### Listed entries

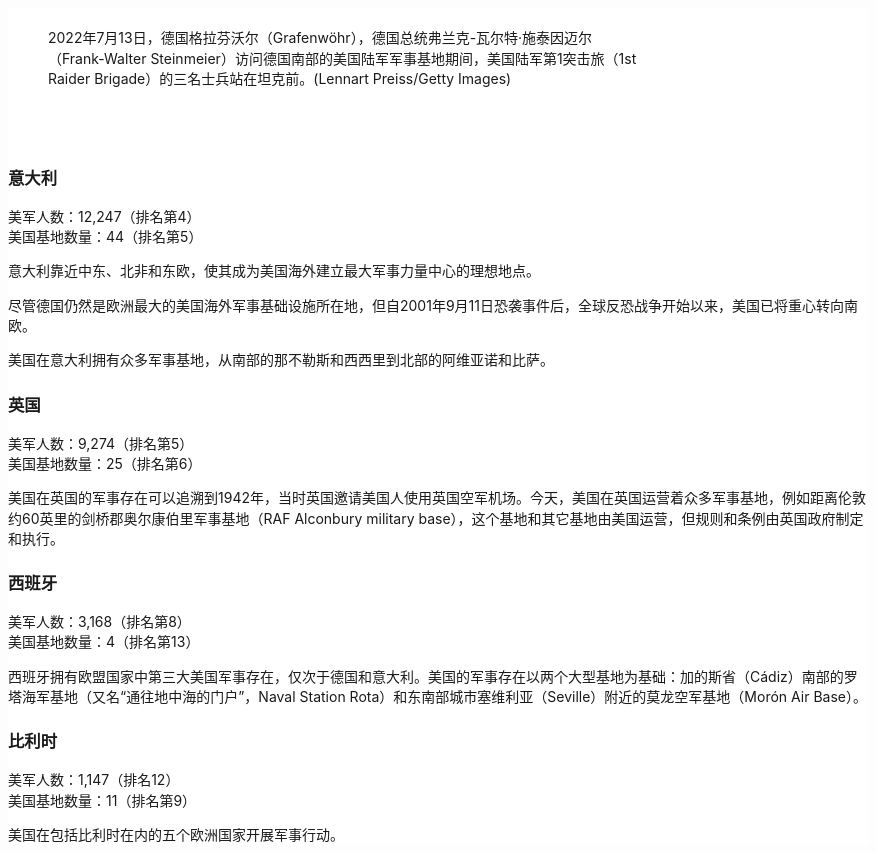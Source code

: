  <figure aria-describedby="caption-attachment-13781459" class="wp-caption aligncenter" id="attachment_13781459" style="width: 600px">
  <ok href="https://i.epochtimes.com/assets/uploads/2022/07/id13781459-GettyImages-1241873640.jpg" target="_blank">
   <img alt="" class="size-large wp-image-13781459" src="https://i.epochtimes.com/assets/uploads/2022/07/id13781459-GettyImages-1241873640-600x400.jpg"/>
  </ok>
  <br/><figcaption class="wp-caption-text" id="caption-attachment-13781459">
   2022年7月13日，德国格拉芬沃尔（Grafenwöhr），德国总统弗兰克-瓦尔特‧施泰因迈尔（Frank-Walter Steinmeier）访问德国南部的美国陆军军事基地期间，美国陆军第1突击旅（1st Raider Brigade）的三名士兵站在坦克前。(Lennart Preiss/Getty Images)
  </figcaption><br/>
 </figure><br/>
 <h3>
  意大利
 </h3>
 <p>
  美军人数：12,247（排名第4）
  <br/>
  美国基地数量：44（排名第5）
 </p>
 <p>
  意大利靠近中东、北非和东欧，使其成为美国海外建立最大军事力量中心的理想地点。
 </p>
 <p>
  尽管德国仍然是欧洲最大的美国海外军事基础设施所在地，但自2001年9月11日恐袭事件后，全球反恐战争开始以来，美国已将重心转向南欧。
 </p>
 <p>
  美国在意大利拥有众多军事基地，从南部的那不勒斯和西西里到北部的阿维亚诺和比萨。
 </p>
 <h3>
  英国
 </h3>
 <p>
  美军人数：9,274（排名第5）
  <br/>
  美国基地数量：25（排名第6）
 </p>
 <p>
  美国在英国的军事存在可以追溯到1942年，当时英国邀请美国人使用英国空军机场。今天，美国在英国运营着众多军事基地，例如距离伦敦约60英里的剑桥郡奥尔康伯里军事基地（RAF Alconbury military base），这个基地和其它基地由美国运营，但规则和条例由英国政府制定和执行。
 </p>
 <h3>
  西班牙
 </h3>
 <p>
  美军人数：3,168（排名第8）
  <br/>
  美国基地数量：4（排名第13）
 </p>
 <p>
  西班牙拥有欧盟国家中第三大美国军事存在，仅次于德国和意大利。美国的军事存在以两个大型基地为基础：加的斯省（Cádiz）南部的罗塔海军基地（又名“通往地中海的门户”，Naval Station Rota）和东南部城市塞维利亚（Seville）附近的莫龙空军基地（Morón Air Base）。
 </p>
 <h3>
  比利时
 </h3>
 <p>
  美军人数：1,147（排名12）
  <br/>
  美国基地数量：11（排名第9）
 </p>
 <p>
  美国在包括比利时在内的五个欧洲国家开展军事行动。
 </p>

### What to do
Look through the data and gather every line with the string "美军人数" in it.

### Reply to the exercise
  美军人数：12,247（排名第4）
  美军人数：9,274（排名第5）
  美军人数：3,168（排名第8）
  美军人数：1,147（排名12）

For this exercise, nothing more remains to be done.